White supremacist Southern governments, itching to reassert their conception of the ideal social/racial hierarchy, were initially hamstrung by Radical Republican efforts in the 1860s and 1870s to limit their power and assert that of the federal government, as well as protect African Americans. For a brief period of time, African Americans, now citizens thanks to the Fourteenth Amendment and (putatively) possessing the right to vote thanks to the Fifteenth Amendment, became politically active by exercising the franchise, forming clubs and associations, and even running for and winning office.

Unfortunately, in 1877 Reconstruction came to an end. Northerners had begun to tire of the costs and efforts associated with controlling the South, Southern “Redeemer” politicians had begun to creep back in, and the presidential election of 1876 necessitated a compromise between Democrats in the South and Republicans in the North. Thus, the military withdrew from the South, state legislatures reverted to being solidly white supremacist, and laws began to pop up in the Southern states that would limit the civil liberties and civil rights of the freedmen.

This was the context in which the Jim Crow laws were passed. Named for a black character in popular minstrel shows, these laws of the 1880s and 1890s implemented almost complete racial segregation. Blacks and whites in the South did not attend the same schools, sit in the same parts of trains or buses, serve on juries together, drink from the same water fountains, sit at the same lunch counter, use the same restrooms, work at the same jobs, or marry each other. The laws did not just focus on the macro, however; they became increasingly micro in their desire to separate the races. Some of the most conspicuous examples include: “No colored barber shall serve as a barber (to) white girls or women (Georgia)”; “The officer in charge shall not bury, or allow to be buried, any colored persons upon ground set apart or used for the burial of white persons (Georgia)”; “The state librarian is directed to fit up and maintain a separate place for the use of the colored people who may come to the library for the purpose of reading books or periodicals (North Carolina).” The right to vote was also practically eradicated by poll taxes, literacy tests, the white primary, and the grandfather clause.
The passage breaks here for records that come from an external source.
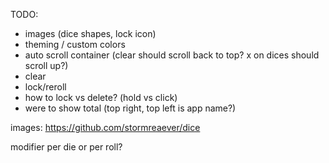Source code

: TODO:

- images (dice shapes, lock icon)
- theming / custom colors
- auto scroll container (clear should scroll back to top? x on dices should scroll up?)
- clear
- lock/reroll
- how to lock vs delete? (hold vs click)
- were to show total (top right, top left is app name?)

images: https://github.com/stormreaever/dice

modifier per die or per roll?
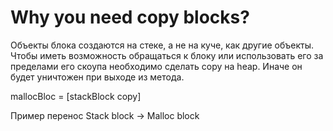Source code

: #  Why you need copy blocks?

Объекты блока создаются на стеке, а не на куче, как другие объекты. 
Чтобы иметь возможность обращаться к блоку или использовать его за пределами его скоупа необходимо сделать copy на heap. Иначе он будет уничтожен при выходе из метода.

mallocBloc = [stackBlock copy]

Пример перенос Stack block -> Malloc block

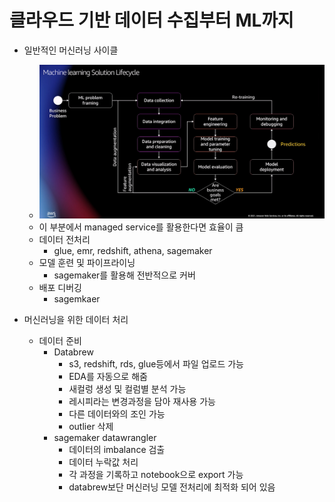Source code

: # 클라우드 기반 데이터 수집부터 ML까지

- 일반적인 머신러닝 사이클

  - ![](2021-08-24-18-22-17.png)
  - 이 부분에서 managed service를 활용한다면 효율이 큼
  - 데이터 전처리
    - glue, emr, redshift, athena, sagemaker
  - 모델 훈련 및 파이프라이닝
    - sagemaker를 활용해 전반적으로 커버
  - 배포 디버깅
    - sagemkaer

- 머신러닝을 위한 데이터 처리
  - 데이터 준비
    - Databrew
      - s3, redshift, rds, glue등에서 파일 업로드 가능
      - EDA를 자동으로 해줌
      - 새컬렁 생성 및 컬럼별 분석 가능
      - 레시피라는 변경과정을 담아 재사용 가능
      - 다른 데이터와의 조인 가능
      - outlier 삭제
    - sagemaker datawrangler
      - 데이터의 imbalance 검출
      - 데이터 누락값 처리
      - 각 과정을 기록하고 notebook으로 export 가능
      - databrew보단 머신러닝 모델 전처리에 최적화 되어 있음
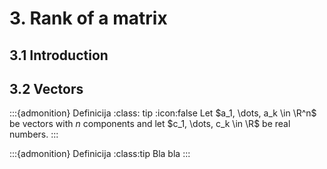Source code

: # 3. Rank of a matrix

## 3.1 Introduction

## 3.2 Vectors
:::{admonition} Definicija
:class: tip
:icon:false
Let $a_1, \dots, a_k \in \R^n$ be vectors with $n$ components and let $c_1, \dots, c_k \in \R$ be real numbers.
:::

:::{admonition} Definicija
:class:tip
Bla bla
:::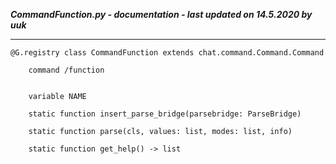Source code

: ***CommandFunction.py - documentation - last updated on 14.5.2020 by uuk***
___

    @G.registry class CommandFunction extends chat.command.Command.Command
        
        command /function


        variable NAME

        static function insert_parse_bridge(parsebridge: ParseBridge)

        static function parse(cls, values: list, modes: list, info)

        static function get_help() -> list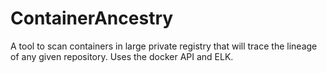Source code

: # ContainerAncestry
A tool to scan containers in large private registry that will trace the lineage of any given repository. Uses the docker API and ELK. 
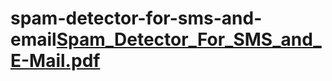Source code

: # spam-detector-for-sms-and-email[Spam_Detector_For_SMS_and_E-Mail.pdf](https://github.com/Manjunathreddylingala/spam-detector-for-sms-and-email/files/9439480/Spam_Detector_For_SMS_and_E-Mail.pdf)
The Supreme Court legitimized segregation in the court case Plessy v. Ferguson (1896), stating that as long as conditions for blacks and whites were “separate but equal” they were constitutional. This ruling was not overturned until 1954’s Brown v. Board of Education.

Jim Crow did not just manifest itself in laws but also in unstated rules and norms of behavior. African Americans were supposed to be deferential towards whites; they were not supposed to assert themselves or push back against these abuses. Dr. David Pilgrim of Ferris State University writes, “The Jim Crow laws and system of etiquette were undergirded by violence, real and threatened. Blacks who violated Jim Crow norms, for example, drinking from the white water fountain or trying to vote, risked their homes, their jobs, even their lives. Whites could physically beat blacks with impunity. Blacks had little legal recourse against these assaults because the Jim Crow criminal justice system was all-white: police, prosecutors, judges, juries, and prison officials. Violence was instrumental for Jim Crow. It was a method of social control. The most extreme forms of Jim Crow violence were lynchings.”

The Jim Crow laws were chipped away at in the 1950s and 1960s due to the actions of Civil Rights Movement activists. Boycotts, marches, sit-ins, and other acts of nonviolent civil disobedience caught the nation’s attention by showcasing the racial separation in the country. World War II had already cast into light the absurdity and hypocrisy of America’s racial system, and now regular men and women were standing up for their rights for all the country (and world) to see.

The United States government finally began to act as well. The Supreme Court desegregated schools in Brown as well as interstate transportation. President Johnson signed into law the epochal Civil Rights Act of 1964, eradicating segregation: “All persons shall be entitled to the full and equal enjoyment of the goods, services, facilities, and privileges, advantages, and accommodations of any place of public accommodation, as defined in this section, without discrimination or segregation on the ground of race, color, religion, or national origin.” Poll taxes and literacy tests were swept away and the Voting Rights Act of 1965 corrected the abuses against black voters in the South.

By the late 1960s, segregation was officially a thing of the past. However, its legacies and norms still haunt and decimate the African American community. Michelle Alexander’s The New Jim Crow shows how in the 2000s, the criminal justice system and mass incarceration of black men have created a caste system and a situation of political, economic, and social control not unlike the Jim Crow laws.